You cannot tell foreigners from locals by what they actually are, in many cases. The giveaway is those things with which they surround themselves—clothing, cameras. This is consistently true, of course, only at the most superficial degree: observation from a distance. Their identity is constructed from things which are not them. The French generally wear loose and soft looking fabric, and Germans have a penchant for earth-toned cargo pants or shorts, paired with sandals. Sandals and socks, likely. Americans wear baseball hats and hiking pants, the sand-colored transforming kind that zip-off to create shorts, and hiking boots. Decrease the physical distance between cultures, and the distinctions become more subtle, but this remains: identity is constructed directly around the person, not from what he actually is.

And it is, naturally, the same with the locals. They are not foreigners in this place, simply through the accident that they were born here.

This is why you must never merely pass through an area unless your intent is to distinguish nothing and learn nothing.

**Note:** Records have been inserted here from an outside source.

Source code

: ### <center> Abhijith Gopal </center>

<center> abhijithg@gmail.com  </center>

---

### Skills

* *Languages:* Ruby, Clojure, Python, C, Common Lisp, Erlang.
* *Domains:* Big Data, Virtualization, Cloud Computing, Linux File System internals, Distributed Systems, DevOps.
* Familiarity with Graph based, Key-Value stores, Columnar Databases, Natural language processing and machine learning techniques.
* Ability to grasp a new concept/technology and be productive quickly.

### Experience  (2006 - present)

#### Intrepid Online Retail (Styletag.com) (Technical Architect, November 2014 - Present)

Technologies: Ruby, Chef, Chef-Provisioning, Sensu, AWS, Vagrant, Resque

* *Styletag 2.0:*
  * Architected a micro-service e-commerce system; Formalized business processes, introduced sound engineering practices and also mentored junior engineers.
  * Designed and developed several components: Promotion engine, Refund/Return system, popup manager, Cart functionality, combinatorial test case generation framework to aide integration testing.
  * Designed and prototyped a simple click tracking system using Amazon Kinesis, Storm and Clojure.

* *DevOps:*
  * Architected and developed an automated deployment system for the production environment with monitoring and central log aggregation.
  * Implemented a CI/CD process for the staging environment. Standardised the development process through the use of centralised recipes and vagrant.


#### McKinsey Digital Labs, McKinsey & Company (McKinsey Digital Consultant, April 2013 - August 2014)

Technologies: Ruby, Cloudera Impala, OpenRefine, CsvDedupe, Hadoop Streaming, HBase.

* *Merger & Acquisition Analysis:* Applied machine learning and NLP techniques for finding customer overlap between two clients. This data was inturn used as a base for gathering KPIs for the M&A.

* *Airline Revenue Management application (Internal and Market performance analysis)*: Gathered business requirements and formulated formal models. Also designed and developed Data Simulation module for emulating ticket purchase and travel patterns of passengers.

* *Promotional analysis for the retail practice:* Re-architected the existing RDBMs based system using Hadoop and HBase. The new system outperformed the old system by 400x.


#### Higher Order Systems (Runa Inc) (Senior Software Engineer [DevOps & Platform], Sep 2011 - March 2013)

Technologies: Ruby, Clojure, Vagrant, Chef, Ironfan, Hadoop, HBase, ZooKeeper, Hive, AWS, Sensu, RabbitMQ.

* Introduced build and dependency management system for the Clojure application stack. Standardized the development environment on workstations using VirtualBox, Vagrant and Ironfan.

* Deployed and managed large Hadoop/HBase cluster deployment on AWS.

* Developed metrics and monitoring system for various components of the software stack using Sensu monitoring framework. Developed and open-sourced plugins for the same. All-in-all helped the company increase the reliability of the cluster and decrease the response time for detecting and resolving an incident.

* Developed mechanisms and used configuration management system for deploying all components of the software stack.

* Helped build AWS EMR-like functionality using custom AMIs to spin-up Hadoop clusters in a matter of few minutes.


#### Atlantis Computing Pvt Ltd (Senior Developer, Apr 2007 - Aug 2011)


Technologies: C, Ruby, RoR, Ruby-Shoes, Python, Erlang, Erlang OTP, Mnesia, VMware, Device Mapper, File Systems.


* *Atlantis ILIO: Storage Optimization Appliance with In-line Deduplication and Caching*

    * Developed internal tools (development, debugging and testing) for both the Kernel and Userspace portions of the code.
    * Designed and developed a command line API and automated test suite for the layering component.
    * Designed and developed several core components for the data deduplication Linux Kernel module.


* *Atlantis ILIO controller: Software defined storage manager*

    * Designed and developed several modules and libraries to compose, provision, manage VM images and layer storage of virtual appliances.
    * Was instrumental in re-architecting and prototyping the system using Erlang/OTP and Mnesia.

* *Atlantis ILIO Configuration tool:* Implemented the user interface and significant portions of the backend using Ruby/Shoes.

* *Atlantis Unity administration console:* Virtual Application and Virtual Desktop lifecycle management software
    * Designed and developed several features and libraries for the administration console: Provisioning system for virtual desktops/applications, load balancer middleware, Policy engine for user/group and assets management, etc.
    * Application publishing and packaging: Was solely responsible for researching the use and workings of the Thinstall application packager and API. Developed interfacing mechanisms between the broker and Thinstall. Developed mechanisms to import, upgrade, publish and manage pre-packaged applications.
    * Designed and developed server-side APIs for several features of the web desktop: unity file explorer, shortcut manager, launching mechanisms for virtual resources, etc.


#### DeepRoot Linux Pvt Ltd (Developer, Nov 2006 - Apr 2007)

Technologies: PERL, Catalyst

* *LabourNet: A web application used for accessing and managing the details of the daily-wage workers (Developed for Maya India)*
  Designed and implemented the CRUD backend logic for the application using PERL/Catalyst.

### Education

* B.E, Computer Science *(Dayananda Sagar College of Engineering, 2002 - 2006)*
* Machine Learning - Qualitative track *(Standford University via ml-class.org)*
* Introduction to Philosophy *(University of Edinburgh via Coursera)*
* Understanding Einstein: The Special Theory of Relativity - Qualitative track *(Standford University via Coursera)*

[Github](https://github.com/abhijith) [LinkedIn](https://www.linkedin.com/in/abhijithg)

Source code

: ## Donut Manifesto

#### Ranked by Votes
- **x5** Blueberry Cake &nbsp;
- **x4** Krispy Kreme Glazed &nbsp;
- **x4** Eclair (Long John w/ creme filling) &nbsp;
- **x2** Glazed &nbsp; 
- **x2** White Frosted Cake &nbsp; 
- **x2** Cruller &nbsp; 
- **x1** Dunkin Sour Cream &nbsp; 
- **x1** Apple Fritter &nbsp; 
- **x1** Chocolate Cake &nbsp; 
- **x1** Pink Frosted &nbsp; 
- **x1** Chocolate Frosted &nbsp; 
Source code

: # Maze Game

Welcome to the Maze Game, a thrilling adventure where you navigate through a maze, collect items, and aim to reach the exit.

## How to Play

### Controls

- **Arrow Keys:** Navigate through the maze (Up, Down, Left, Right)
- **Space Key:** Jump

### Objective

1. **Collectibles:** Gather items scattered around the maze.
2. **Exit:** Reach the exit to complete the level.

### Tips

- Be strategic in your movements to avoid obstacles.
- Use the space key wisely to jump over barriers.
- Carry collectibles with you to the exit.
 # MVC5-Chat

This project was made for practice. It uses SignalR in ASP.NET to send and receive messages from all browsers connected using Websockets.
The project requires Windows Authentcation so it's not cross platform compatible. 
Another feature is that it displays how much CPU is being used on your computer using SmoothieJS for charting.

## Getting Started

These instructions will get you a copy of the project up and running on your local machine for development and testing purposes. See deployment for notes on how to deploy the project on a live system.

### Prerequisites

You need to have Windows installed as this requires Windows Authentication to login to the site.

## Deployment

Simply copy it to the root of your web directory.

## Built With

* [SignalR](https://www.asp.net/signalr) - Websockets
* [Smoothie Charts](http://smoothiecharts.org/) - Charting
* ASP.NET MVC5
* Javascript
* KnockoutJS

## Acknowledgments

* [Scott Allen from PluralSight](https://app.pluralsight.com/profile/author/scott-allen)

The open-air market in Piazza del Popolo is an exemplification of a foreign thing being part of Orvieto, so much a part of it that if it disappeared, something of the city’s nature would be lost. And another paradox: all that is here in this market exudes impermanence, and I know that by evening there will be no trace that such a thing ever happened. Necessities and treasures, food and utensils and clothing purchased will have dispersed throughout the town, placed in cupboards or on windowsills.

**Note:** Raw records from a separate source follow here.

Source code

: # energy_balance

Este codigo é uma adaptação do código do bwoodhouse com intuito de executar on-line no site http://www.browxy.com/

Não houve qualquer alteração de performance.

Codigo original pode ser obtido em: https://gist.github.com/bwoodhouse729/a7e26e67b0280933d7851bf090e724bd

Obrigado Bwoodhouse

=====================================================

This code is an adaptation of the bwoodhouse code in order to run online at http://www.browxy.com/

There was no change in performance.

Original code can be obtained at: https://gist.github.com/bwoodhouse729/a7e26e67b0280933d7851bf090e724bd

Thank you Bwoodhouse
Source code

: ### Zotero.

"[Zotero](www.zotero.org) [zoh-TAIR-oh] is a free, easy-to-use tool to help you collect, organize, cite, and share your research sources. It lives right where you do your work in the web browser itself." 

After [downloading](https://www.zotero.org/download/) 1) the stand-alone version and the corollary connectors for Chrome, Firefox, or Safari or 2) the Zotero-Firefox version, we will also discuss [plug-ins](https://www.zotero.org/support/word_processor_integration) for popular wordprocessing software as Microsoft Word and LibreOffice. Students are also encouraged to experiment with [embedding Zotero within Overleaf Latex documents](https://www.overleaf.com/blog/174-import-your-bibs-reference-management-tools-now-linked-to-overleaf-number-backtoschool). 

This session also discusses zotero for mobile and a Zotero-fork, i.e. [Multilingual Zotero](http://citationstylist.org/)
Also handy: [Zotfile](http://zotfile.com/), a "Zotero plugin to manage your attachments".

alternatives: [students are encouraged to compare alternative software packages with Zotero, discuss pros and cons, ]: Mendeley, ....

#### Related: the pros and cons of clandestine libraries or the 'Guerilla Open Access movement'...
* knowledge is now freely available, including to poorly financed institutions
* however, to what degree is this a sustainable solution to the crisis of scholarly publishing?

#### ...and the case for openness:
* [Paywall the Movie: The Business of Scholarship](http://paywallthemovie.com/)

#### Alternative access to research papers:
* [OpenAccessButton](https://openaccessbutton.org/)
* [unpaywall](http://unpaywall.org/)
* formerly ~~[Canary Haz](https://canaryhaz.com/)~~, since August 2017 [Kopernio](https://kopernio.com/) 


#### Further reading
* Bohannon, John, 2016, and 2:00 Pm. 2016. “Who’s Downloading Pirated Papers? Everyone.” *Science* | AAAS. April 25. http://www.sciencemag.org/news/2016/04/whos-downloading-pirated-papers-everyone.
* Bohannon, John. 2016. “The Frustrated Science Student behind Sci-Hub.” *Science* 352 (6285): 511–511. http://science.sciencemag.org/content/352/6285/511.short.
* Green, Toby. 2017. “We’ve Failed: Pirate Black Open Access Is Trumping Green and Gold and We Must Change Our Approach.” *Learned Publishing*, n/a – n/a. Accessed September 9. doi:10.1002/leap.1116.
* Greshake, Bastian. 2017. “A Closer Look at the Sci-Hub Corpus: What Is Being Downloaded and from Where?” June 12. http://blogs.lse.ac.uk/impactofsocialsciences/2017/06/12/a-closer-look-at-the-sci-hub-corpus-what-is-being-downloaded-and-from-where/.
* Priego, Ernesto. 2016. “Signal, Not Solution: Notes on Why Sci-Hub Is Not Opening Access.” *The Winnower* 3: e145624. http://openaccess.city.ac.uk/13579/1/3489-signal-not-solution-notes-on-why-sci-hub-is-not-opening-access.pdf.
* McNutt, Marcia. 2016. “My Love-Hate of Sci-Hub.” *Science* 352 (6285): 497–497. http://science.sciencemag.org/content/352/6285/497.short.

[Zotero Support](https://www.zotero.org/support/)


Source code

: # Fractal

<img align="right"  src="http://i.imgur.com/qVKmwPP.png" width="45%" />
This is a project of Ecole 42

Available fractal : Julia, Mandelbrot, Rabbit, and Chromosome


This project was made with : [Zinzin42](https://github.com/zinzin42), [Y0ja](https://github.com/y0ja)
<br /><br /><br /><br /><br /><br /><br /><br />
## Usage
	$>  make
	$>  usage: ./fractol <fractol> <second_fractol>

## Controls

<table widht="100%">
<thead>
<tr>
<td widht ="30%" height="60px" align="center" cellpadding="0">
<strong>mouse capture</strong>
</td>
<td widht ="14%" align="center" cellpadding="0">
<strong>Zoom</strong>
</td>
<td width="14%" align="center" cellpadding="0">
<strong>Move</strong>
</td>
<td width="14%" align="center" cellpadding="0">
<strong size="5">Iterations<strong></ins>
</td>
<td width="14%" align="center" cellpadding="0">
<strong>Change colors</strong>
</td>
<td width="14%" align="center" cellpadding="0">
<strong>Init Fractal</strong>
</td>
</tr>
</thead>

If one expands his view to look over the centuries, the amount of time that the market exists in Orvieto—a few hours twice a week—is so brief that it may as well not exist. But I see the old woman trundling her rolling grocery bag along. The bag makes a rumbling of plastic wheels on stones and cracks between them, a sound that crescendoes and decrescendoes in a rhythm that matches the rise and fall of limping legs. They have been walking to this piazza for this market for close to a century, I am sure. Will you tell her the market does not exist? She spends her week benefiting from it—it nourishes her and her family, gives them life and sometimes excitement, sustains them through their lives. Man cannot live on bread alone, but she spends much of her time selecting bread, regardless. Other time is devoted to thinking of this market, planning for it—the market is not only in her physical world (a world growing less real), but, crucially, it is a central location in the world of her mind. This is the same for many, if not most, Orvietani. So for centuries, likely millennia, the market has been a permanent fixture in Orvieto, beginning when it was Velzna. This temporary collection of physical objects and foreigners is perhaps the last thing you would assign to the realm of metaphysics or whatever you want to call it, but what the market is most is an idea. The idea is important.

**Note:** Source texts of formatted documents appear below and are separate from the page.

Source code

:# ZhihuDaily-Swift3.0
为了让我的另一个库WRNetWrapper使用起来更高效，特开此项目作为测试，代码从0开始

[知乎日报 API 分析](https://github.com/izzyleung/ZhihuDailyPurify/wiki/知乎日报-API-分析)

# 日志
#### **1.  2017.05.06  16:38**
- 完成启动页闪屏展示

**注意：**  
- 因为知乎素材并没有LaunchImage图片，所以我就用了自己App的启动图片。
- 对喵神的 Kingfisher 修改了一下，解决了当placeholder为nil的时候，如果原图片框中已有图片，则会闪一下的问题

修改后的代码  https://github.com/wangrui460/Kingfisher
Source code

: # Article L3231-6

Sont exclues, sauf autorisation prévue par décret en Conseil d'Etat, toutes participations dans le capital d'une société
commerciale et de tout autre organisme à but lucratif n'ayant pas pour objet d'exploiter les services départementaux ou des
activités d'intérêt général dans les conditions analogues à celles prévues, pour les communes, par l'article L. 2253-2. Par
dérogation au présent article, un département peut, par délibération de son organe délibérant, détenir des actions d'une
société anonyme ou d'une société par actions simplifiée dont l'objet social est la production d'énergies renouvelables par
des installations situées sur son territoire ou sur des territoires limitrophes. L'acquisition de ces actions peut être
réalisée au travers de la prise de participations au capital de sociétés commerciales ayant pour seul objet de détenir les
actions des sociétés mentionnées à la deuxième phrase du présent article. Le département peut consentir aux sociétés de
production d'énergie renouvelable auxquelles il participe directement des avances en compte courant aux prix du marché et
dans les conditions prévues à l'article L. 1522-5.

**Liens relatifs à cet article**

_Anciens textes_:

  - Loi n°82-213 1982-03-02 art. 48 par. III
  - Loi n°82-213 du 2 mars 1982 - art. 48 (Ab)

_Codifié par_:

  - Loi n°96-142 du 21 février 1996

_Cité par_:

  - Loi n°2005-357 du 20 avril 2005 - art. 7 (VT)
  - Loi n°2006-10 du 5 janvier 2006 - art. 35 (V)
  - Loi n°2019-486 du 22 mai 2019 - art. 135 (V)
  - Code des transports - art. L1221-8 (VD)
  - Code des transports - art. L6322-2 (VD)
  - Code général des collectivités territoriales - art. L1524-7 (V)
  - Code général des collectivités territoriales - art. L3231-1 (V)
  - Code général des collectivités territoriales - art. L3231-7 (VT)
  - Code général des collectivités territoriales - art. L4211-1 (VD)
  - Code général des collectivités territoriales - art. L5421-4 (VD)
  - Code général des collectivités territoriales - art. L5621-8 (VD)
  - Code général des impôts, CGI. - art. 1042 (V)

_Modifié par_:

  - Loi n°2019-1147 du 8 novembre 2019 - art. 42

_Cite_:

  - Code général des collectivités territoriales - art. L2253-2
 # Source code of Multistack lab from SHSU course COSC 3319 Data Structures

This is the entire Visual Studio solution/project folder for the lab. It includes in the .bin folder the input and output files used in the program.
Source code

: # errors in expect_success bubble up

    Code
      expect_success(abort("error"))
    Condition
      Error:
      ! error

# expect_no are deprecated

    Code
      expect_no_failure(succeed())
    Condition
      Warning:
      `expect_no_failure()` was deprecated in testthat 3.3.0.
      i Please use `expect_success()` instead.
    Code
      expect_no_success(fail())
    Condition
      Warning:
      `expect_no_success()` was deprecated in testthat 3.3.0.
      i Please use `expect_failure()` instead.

I want there to be a conclusion, but other than leaving this place and recommencing in another, there is none. I will continue to imagine that time and familiarity interact, fighting each other and dancing together (depending on something inane like my mood or the weather), but it will be somewhere else. Orvieto is no developed story, consistently and smoothly moving through rising action, climax, dénouement, final page. It can be introduced; from there it must be observed in pieces, separated artificially into interludes, pauses in something that does not stop or end.

Orvieto began as the rest of the world: without form and void, unnamed. With the first unknown inhabitants it received its first lost name, followed by a series of other names in other tongues. It is foreseeable that this progression will circle back on itself until there are no longer inhabitants and Orvieto becomes again an unnamed formless void. There is no place without people.

What gives any person the right, ever, to cast off his label of “stranger”?